# Cleveland Cavaliers draft Anthony Bennett, Sergey Karasev, and Carrick Felix



## BlakeJesus (Feb 1, 2006)

Anthony Bennett is a pretty ballsy 1st overall pick, and it's not the way I would have gone. That being said, I can definitely see the appeal and in a draft like this you should follow your gut. He should be able to score and rebound at the next level, and he's going to need to polish his game no matter how they want to use him, but if he can live up to his potential this could be a fantastic snag for the Cavs.

Sergey Karasev was probably one of my 5 favorite players in this draft, has an NBA body at a young age and his three point stroke is absolutely money. In his professional league back in Russia he was one of the single best scorers at only 19, which is almost unheard of in international play. Seems to be very smooth with and without the ball in his ands, won't make too many wrong decisions, and I think he will fit in fantastically with Kyrie.

Carrick Felix was their 2nd round selection, and he's a guy that you can consider a low risk/high reward type. Out of high school he was academically ineligible to play D1 ball, and after two years at a JUCO he was going to go to Duke but apparently missed a math class and was denied admission. So he's got some character issues, but at 6'6" with a 6'9" wingspan and a 38.5 inch vert the kid is athletic. 203 pounds with only 3.3% body fat, and managed 15 bench press reps. He has all the physical tools you could ask for, and will be 23 at the start of next season. His play on the court is encouraging as well, good scorer who can shoot the deep ball, strong rebounder, moves very well without the ball, can finish around the rim, and seems to be a high energy player on both sides. Needs to keep his head on his shoulders, but as the 33rd pick in the draft it was absolutely a risk worth taking.

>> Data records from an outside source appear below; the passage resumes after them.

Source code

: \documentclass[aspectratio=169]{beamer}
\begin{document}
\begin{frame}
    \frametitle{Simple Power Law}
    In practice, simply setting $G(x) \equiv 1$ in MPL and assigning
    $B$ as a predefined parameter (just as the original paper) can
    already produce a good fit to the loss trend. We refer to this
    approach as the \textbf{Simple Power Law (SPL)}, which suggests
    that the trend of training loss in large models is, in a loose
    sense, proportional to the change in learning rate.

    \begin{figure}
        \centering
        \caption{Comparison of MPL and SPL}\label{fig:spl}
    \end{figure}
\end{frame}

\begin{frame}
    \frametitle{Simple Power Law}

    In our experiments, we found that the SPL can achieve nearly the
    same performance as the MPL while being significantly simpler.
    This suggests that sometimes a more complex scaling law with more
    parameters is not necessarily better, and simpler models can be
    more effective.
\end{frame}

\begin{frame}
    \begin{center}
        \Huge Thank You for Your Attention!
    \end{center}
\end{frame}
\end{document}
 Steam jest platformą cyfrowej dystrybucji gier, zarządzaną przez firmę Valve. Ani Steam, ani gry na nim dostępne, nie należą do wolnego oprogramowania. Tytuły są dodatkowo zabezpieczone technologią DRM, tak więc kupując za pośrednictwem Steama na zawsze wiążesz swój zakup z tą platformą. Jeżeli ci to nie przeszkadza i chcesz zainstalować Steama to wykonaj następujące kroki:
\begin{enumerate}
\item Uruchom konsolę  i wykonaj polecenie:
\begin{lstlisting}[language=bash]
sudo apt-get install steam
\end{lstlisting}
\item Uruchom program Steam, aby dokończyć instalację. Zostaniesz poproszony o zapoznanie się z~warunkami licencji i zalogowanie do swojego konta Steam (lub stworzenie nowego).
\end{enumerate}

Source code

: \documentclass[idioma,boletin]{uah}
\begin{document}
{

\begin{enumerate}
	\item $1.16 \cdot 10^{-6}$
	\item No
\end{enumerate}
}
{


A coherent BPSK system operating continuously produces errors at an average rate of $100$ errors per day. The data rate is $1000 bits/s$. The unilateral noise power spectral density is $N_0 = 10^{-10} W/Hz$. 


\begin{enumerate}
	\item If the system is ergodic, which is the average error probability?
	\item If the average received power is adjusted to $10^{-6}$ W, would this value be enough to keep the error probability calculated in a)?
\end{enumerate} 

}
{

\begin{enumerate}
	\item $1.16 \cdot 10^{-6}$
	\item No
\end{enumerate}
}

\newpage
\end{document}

All in all I would be very encouraged as a Cavs fan, I wonder if you even want to bring in a big name vet with all this young talent on the roster. Let these guys get their minutes and keep in mind you're going to have to pay the ones you want when it's their time.


----------



## Basel (Mar 31, 2005)

I really don't know much about any of the guys Cleveland drafted. But the last couple of times they've had the 1st pick, they've done it right. I trust that they've done it again until they prove me wrong.


----------



## BlakeJesus (Feb 1, 2006)

I get the feeling Kyrie and Karasev are going to play quite well with eachother. He could end up being an absolute steal.


----------



## R-Star (Jun 13, 2002)

Canadians drafted first overall in consecutive years.

Gotta love it.


----------



## StevenMaxwell (Sep 11, 2013)

Cavaliers have a really bright future in store!


----------



## RollWithEm (Jul 16, 2002)

StevenMaxwell said:


> Cavaliers have a really bright future in store!


I'm still totally skeptical at these draft choices. This could backfire in a big way.


----------